As I got deeper into the project, and footage, and log sheets of that footage, were piling up, I asked myself, “What’s the point of a BMX freestyle video?” I actually spent quite a while thinking about that question. My answer was, “A BMX video should make you want to go ride… right now.” The point of watching a video was to get off the couch, and get psyched to head out and ride, immediately, and push our individual limits. I made the video that I thought needed to be made in 1990, when almost no “real riding” videos existed.
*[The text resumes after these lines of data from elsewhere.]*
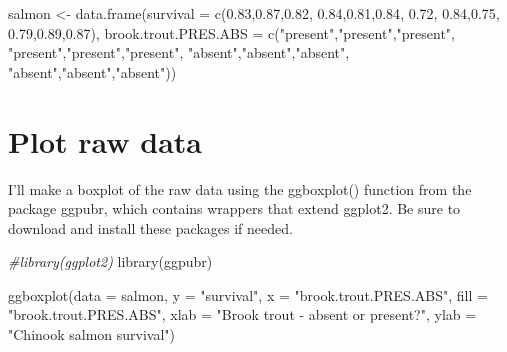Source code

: \documentclass[
]{book}
\newenvironment{Shaded}{\begin{snugshade}}{\end{snugshade}}
\newcommand{\AttributeTok}[1]{\textcolor[rgb]{0.77,0.63,0.00}{#1}}
\newcommand{\CommentTok}[1]{\textcolor[rgb]{0.56,0.35,0.01}{\textit{#1}}}
\newcommand{\FloatTok}[1]{\textcolor[rgb]{0.00,0.00,0.81}{#1}}
\newcommand{\FunctionTok}[1]{\textcolor[rgb]{0.00,0.00,0.00}{#1}}
\newcommand{\NormalTok}[1]{#1}
\newcommand{\OtherTok}[1]{\textcolor[rgb]{0.56,0.35,0.01}{#1}}
\newcommand{\StringTok}[1]{\textcolor[rgb]{0.31,0.60,0.02}{#1}}
\begin{document}
\begin{Shaded}
\begin{Highlighting}[]
\NormalTok{salmon }\OtherTok{\textless{}{-}} \FunctionTok{data.frame}\NormalTok{(}\AttributeTok{survival =} \FunctionTok{c}\NormalTok{(}\FloatTok{0.83}\NormalTok{,}\FloatTok{0.87}\NormalTok{,}\FloatTok{0.82}\NormalTok{,}
                                  \FloatTok{0.84}\NormalTok{,}\FloatTok{0.81}\NormalTok{,}\FloatTok{0.84}\NormalTok{,}
                                  \FloatTok{0.72}\NormalTok{, }\FloatTok{0.84}\NormalTok{,}\FloatTok{0.75}\NormalTok{,}
                                  \FloatTok{0.79}\NormalTok{,}\FloatTok{0.89}\NormalTok{,}\FloatTok{0.87}\NormalTok{),}
                     \AttributeTok{brook.trout.PRES.ABS =}
                       \FunctionTok{c}\NormalTok{(}\StringTok{"present"}\NormalTok{,}\StringTok{"present"}\NormalTok{,}\StringTok{"present"}\NormalTok{,            }
                         \StringTok{"present"}\NormalTok{,}\StringTok{"present"}\NormalTok{,}\StringTok{"present"}\NormalTok{,}
                          \StringTok{"absent"}\NormalTok{,}\StringTok{"absent"}\NormalTok{,}\StringTok{"absent"}\NormalTok{,}
                          \StringTok{"absent"}\NormalTok{,}\StringTok{"absent"}\NormalTok{,}\StringTok{"absent"}\NormalTok{))}
\end{Highlighting}
\end{Shaded}

\hypertarget{plot-raw-data}{%
\section{Plot raw data}\label{plot-raw-data}}

I'll make a boxplot of the raw data using the ggboxplot() function from the package ggpubr, which contains wrappers that extend ggplot2. Be sure to download and install these packages if needed.

\begin{Shaded}
\begin{Highlighting}[]
\CommentTok{\#library(ggplot2)}
\FunctionTok{library}\NormalTok{(ggpubr)}

\FunctionTok{ggboxplot}\NormalTok{(}\AttributeTok{data =}\NormalTok{ salmon,}
          \AttributeTok{y =} \StringTok{"survival"}\NormalTok{,}
          \AttributeTok{x =} \StringTok{"brook.trout.PRES.ABS"}\NormalTok{,}
          \AttributeTok{fill =} \StringTok{"brook.trout.PRES.ABS"}\NormalTok{,}
          \AttributeTok{xlab =} \StringTok{"Brook trout {-} absent or present?"}\NormalTok{,}
          \AttributeTok{ylab =} \StringTok{"Chinook salmon survival"}\NormalTok{)}
\end{Highlighting}
\end{Shaded}
\end{document}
For people today, whether making an action sports video, or any other kind of creative projects, the continuing question is, “What do you think really needs to be made NOW, in today’s world?” That answer differs for everyone, and for each type of creative activity. But the basic process of having ideas, sorting them out, and making the decision to actually follow through on a big project (for your skill set), stays pretty much the same. The technology you use will change over time, and for different projects. But the mental process of deciding, committing, and then getting to work and actually finishing the project, stays much the same. That’s the point of this post. Is there a big project you’ve been thinking about? Is that project worth committing to?
I love this shot, and that’s due to Dan Hubbard’s choice of the location, to shoot his trick team, in a beach parking lot north of the Redondo Beach Pier. At the shoot, I walked up to the sidewalk above the parking lot, about the same height as Todd Anderson’s airs, and shot a long but wide shot. That angle and length of shot, blurred the skyline of Palos Verdes in the background, with the ocean below. This angle is unusual, and made for a cool group of shots visually.
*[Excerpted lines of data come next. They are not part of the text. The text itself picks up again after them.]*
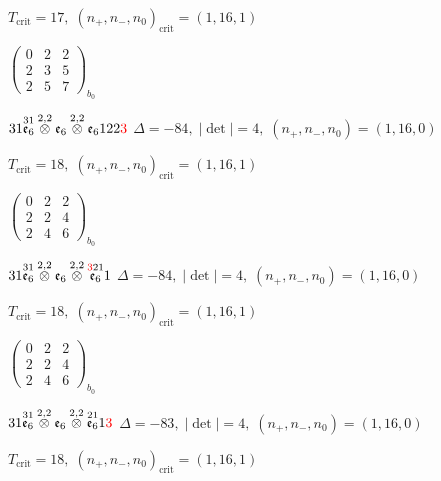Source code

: \documentclass[10pt]{article}
\begin{document}
\hspace{1em}$T_{\text{crit}}=17,\; (n_+,n_-,n_0)_{\text{crit}}=(1,16,1)$

\hspace{2em}$\left(\begin{smallmatrix}0 & 2 & 2 \\ 2 & 3 & 5 \\ 2 & 5 & 7\end{smallmatrix}\right)_{\!b_0}$

\smallskip

$31\overset{31}{\mathfrak{e}_6}\overset{2,2}{\otimes}\mathfrak{e}_6\overset{2,2}{\otimes}\mathfrak{e}_6122\textcolor{red}{3}$ \quad $\Delta=-84,\; |\det|=4,\; (n_+,n_-,n_0)=(1,16,0)$

\hspace{1em}$T_{\text{crit}}=18,\; (n_+,n_-,n_0)_{\text{crit}}=(1,16,1)$

\hspace{2em}$\left(\begin{smallmatrix}0 & 2 & 2 \\ 2 & 2 & 4 \\ 2 & 4 & 6\end{smallmatrix}\right)_{\!b_0}$

\smallskip

$31\overset{31}{\mathfrak{e}_6}\overset{2,2}{\otimes}\mathfrak{e}_6\overset{2,2}{\otimes}\overset{\textcolor{red}{3}21}{\mathfrak{e}_6}1$ \quad $\Delta=-84,\; |\det|=4,\; (n_+,n_-,n_0)=(1,16,0)$

\hspace{1em}$T_{\text{crit}}=18,\; (n_+,n_-,n_0)_{\text{crit}}=(1,16,1)$

\hspace{2em}$\left(\begin{smallmatrix}0 & 2 & 2 \\ 2 & 2 & 4 \\ 2 & 4 & 6\end{smallmatrix}\right)_{\!b_0}$

$31\overset{31}{\mathfrak{e}_6}\overset{2,2}{\otimes}\mathfrak{e}_6\overset{2,2}{\otimes}\overset{21}{\mathfrak{e}_6}1\textcolor{red}{3}$ \quad $\Delta=-83,\; |\det|=4,\; (n_+,n_-,n_0)=(1,16,0)$

\hspace{1em}$T_{\text{crit}}=18,\; (n_+,n_-,n_0)_{\text{crit}}=(1,16,1)$
\end{document}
In the middle of October, 1990, I finished editing The Ultimate Weekend. The “premiere” was showing it to Keith Treanor, the star of the video, in my living room. There was no big party or media hype in those days. I worked with a small surf and skateboard video distributor to sell the video. He sold about 500 copies over a few months. I spent about $5,000 of my own money making this video, and made about $2,500 back. Financially, it was a failure.
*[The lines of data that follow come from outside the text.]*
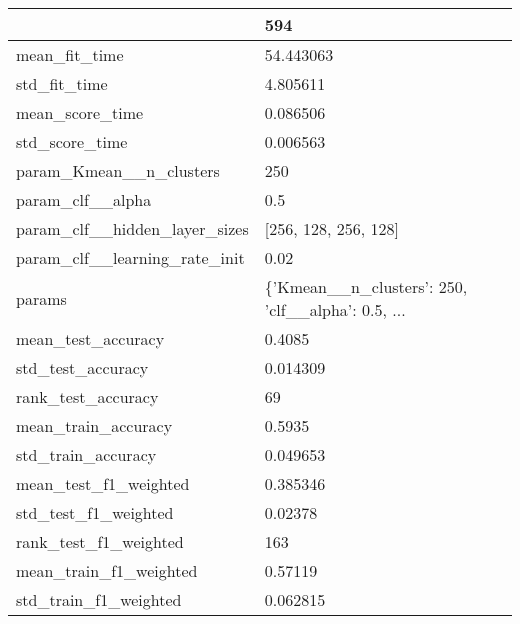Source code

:\begin{tabular}{ll}
\toprule
{} &                                                594 \\
\midrule
mean\_fit\_time                 &                                          54.443063 \\
std\_fit\_time                  &                                           4.805611 \\
mean\_score\_time               &                                           0.086506 \\
std\_score\_time                &                                           0.006563 \\
param\_Kmean\_\_n\_clusters       &                                                250 \\
param\_clf\_\_alpha              &                                                0.5 \\
param\_clf\_\_hidden\_layer\_sizes &                               [256, 128, 256, 128] \\
param\_clf\_\_learning\_rate\_init &                                               0.02 \\
params                        &  \{'Kmean\_\_n\_clusters': 250, 'clf\_\_alpha': 0.5, ... \\
mean\_test\_accuracy            &                                             0.4085 \\
std\_test\_accuracy             &                                           0.014309 \\
rank\_test\_accuracy            &                                                 69 \\
mean\_train\_accuracy           &                                             0.5935 \\
std\_train\_accuracy            &                                           0.049653 \\
mean\_test\_f1\_weighted         &                                           0.385346 \\
std\_test\_f1\_weighted          &                                            0.02378 \\
rank\_test\_f1\_weighted         &                                                163 \\
mean\_train\_f1\_weighted        &                                            0.57119 \\
std\_train\_f1\_weighted         &                                           0.062815 \\

\end{tabular}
Nearly all the serious riders in BMX freestyle in 1990-1991, saw this video at some point, because there were so few BMX freestyle videos out then. This was the cleanest, and best edited, rider-made video when it came out. If nothing else, I showed other riders, “Hey, we can make pretty decent videos ourselves.” I wound up getting a lot of “first on video” shots, and showed things like mini ramps and the Nude Bowl, which hadn’t appeared in BMX videos before.
The Ultimate Weekend had some impact on the sport, it showed a whole lot of different riders, seasoned pros and young amateurs, riding all kinds of ramps, dirt, street, and flatland. Most important to me, I proved that I could actually make a BMX freestyle video on my own. That was huge, personally. I had what was a really big idea, for me, at that time. I made that idea happen. Yes, I did get a couple more video producing jobs after making this video.
The video was innovative, because so few riders had made our own videos at the time. I put the work in, and got the video finished and distributed, to some degree. The Ultimate Weekend was a “proof of concept” project, not just for me, but for other BMX riders as well. So that’s why I spent nine months, and $5,000, making this video, way back in 1990. I’ll ask you, again… do you have any big projects in the back of your mind? Is one of them worth making happen? Only you can answer that question.
There are no paid links in this post.